Los archivos mostraban que, mientras Hunter Biden ganaba millones en negocios extranjeros, el FBI había aconsejado a Twitter que estuviera atento a la desinformación rusa sobre él.
«Durante todo el 2020, el FBI y otras agencias de aplicación de la ley prepararon repetidamente a Yoel Roth para desestimar los informes de la computadora portátil de Hunter Biden como una operación rusa de «hack and leak»», escribió Shellenberger.
A pesar de esos esfuerzos del FBI, los ejecutivos de Twitter descubrieron que había habido «muy poca» actividad rusa que planteaba alguna sospecha.
De hecho, los ejecutivos de Twitter *repetituladamente* informaron de muy poca actividad rusa. Por ejemplo, el 24 de septiembre de 2020, Twitter le dijo al FBI que había eliminado 345 cuentas «en gran medida inactivas» «vinculadas a intentos anteriores de piratería coordinada de Rusia». » tenían poco alcance y cuentas de seguidores bajas», escribió.


A pesar de que Twitter no encontró continuamente nada sospechoso, el FBI se puso en contacto repetidamente con la compañía de redes sociales y solicitó más información sobre su información, que Twitter se negó a revelar.
Pero en julio de 2020 Chan arregló autorizaciones de seguridad para los funcionarios de Twitter para que se les pueda hablar de la interferencia electoral que espera ver en la segunda vuelta Trump-Biden.
Baker se involucró en este momento porque anteriormente había tenido una autorización de seguridad de alto secreto durante su trabajo para el FBI, durante la cual había estado involucrado en una de las investigaciones de la Oficina sobre Donald Trump.
Chan actuó como si estuviera sorprendido cuando le dijeron que Baker estaba en Twitter y tenía autorización, diciendo: «No sé cómo lo olvidé».

A pesar de que Twitter no encontró continuamente nada sospechoso, el FBI se puso en contacto repetidamente con la compañía de redes sociales y solicitó más información sobre su información, que Twitter se negó a revelar.
Pero en julio de 2020 Chan arregló autorizaciones de seguridad para los funcionarios de Twitter para que se les pueda hablar de la interferencia electoral que espera ver en la segunda vuelta Trump-Biden.
Baker se involucró en este momento porque anteriormente había tenido una autorización de seguridad de alto secreto durante su trabajo para el FBI, durante la cual había estado involucrado en una de las investigaciones de la Oficina sobre Donald Trump.
Chan actuó como si estuviera sorprendido cuando le dijeron que Baker estaba en Twitter y tenía autorización, diciendo: «No sé cómo lo olvidé».

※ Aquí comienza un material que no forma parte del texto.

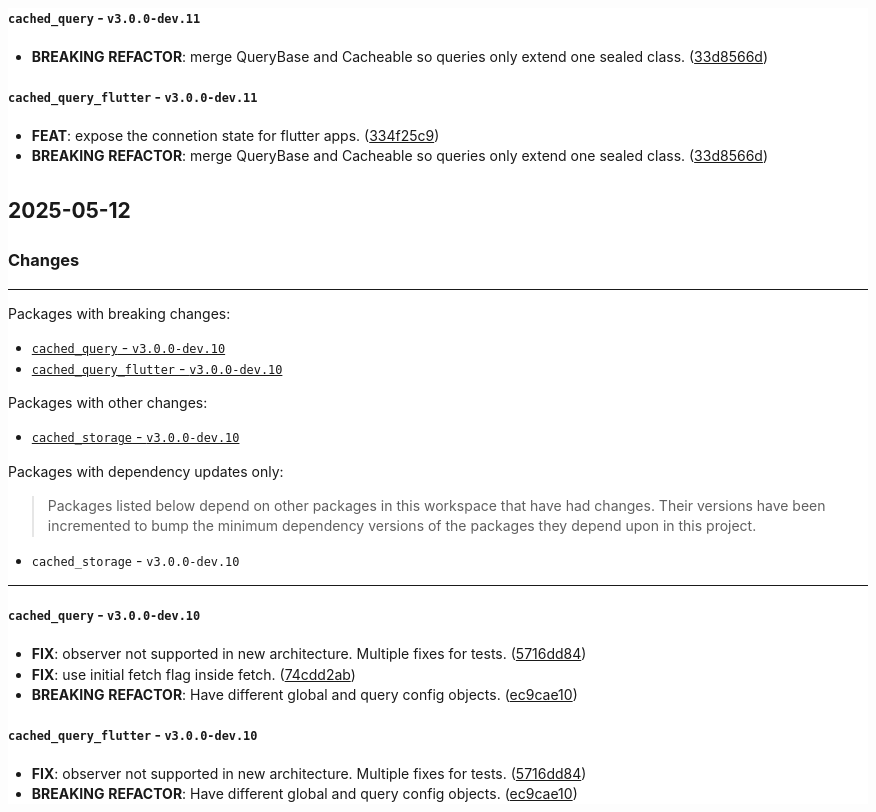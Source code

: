 
#### `cached_query` - `v3.0.0-dev.11`

- **BREAKING** **REFACTOR**: merge QueryBase and Cacheable so queries only extend one sealed class. ([33d8566d](https://github.com/D-James-GH/cached_query/commit/33d8566dca472e236019de34110945a03eab3cd1))

#### `cached_query_flutter` - `v3.0.0-dev.11`

- **FEAT**: expose the connetion state for flutter apps. ([334f25c9](https://github.com/D-James-GH/cached_query/commit/334f25c92d4a332a7c6fb01b9c3be858b3660bda))
- **BREAKING** **REFACTOR**: merge QueryBase and Cacheable so queries only extend one sealed class. ([33d8566d](https://github.com/D-James-GH/cached_query/commit/33d8566dca472e236019de34110945a03eab3cd1))

## 2025-05-12

### Changes

---

Packages with breaking changes:

- [`cached_query` - `v3.0.0-dev.10`](#cached_query---v300-dev10)
- [`cached_query_flutter` - `v3.0.0-dev.10`](#cached_query_flutter---v300-dev10)

Packages with other changes:

- [`cached_storage` - `v3.0.0-dev.10`](#cached_storage---v300-dev10)

Packages with dependency updates only:

> Packages listed below depend on other packages in this workspace that have had changes. Their versions have been incremented to bump the minimum dependency versions of the packages they depend upon in this project.

- `cached_storage` - `v3.0.0-dev.10`

---

#### `cached_query` - `v3.0.0-dev.10`

- **FIX**: observer not supported in new architecture. Multiple fixes for tests. ([5716dd84](https://github.com/D-James-GH/cached_query/commit/5716dd84b555636488dd481f09ddbd5850b3ab60))
- **FIX**: use initial fetch flag inside fetch. ([74cdd2ab](https://github.com/D-James-GH/cached_query/commit/74cdd2abc547f40980c7e06e58553f10790c3d92))
- **BREAKING** **REFACTOR**: Have different global and query config objects. ([ec9cae10](https://github.com/D-James-GH/cached_query/commit/ec9cae10b48e4f32e2421cd094b0b814d127e897))

#### `cached_query_flutter` - `v3.0.0-dev.10`

- **FIX**: observer not supported in new architecture. Multiple fixes for tests. ([5716dd84](https://github.com/D-James-GH/cached_query/commit/5716dd84b555636488dd481f09ddbd5850b3ab60))
- **BREAKING** **REFACTOR**: Have different global and query config objects. ([ec9cae10](https://github.com/D-James-GH/cached_query/commit/ec9cae10b48e4f32e2421cd094b0b814d127e897))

Aunque inicialmente Roth continuó resistiendo la idea de que Twitter estaba experimentando cualquier interferencia extranjera, pero en octubre, cuando The Post publicó la historia del portátil, admitió que el portátil podría haber sido plantado como una «sutil operación de fugas».
«El 14 de octubre, poco después de que @NYPost publicara su historia de portátil Hunter Biden, Roth dice: «no viola claramente nuestra Política de Materiales Hackeados, ni está claramente violando nada más», pero añade: «esto se parece mucho a una operación de fuga algo sutil». Shellenberger escribió.
Baker se aferró a esta declaración de Roth y se acosó a la idea de que el contenido del portátil era de alguna manera ilegítimo.
«Baker insiste repetidamente en que los materiales de Hunter Biden fueron falsificados, hackeados o ambos, y una violación de la política de Twitter», dijo Shellenberger.



A las 10 de la mañana de esa mañana, los funcionarios de Twitter, citando a «expertos», habían acordado que el portátil debía haber sido hackeado de otra fuente y colocado en el portátil.
«La sugerencia de los expertos, lo que suena cierto, es que hubo un hackeo que sucedió por separado, y cargaron los materiales hackeados en el portátil que aparecieron mágicamente en un taller de reparación en Delaware», señaló Shellenberger, escribió Roth en un correo electrónico.
Más tarde esa tarde, Baker tuvo una llamada telefónica con la Oficina del Consejero General del FBI.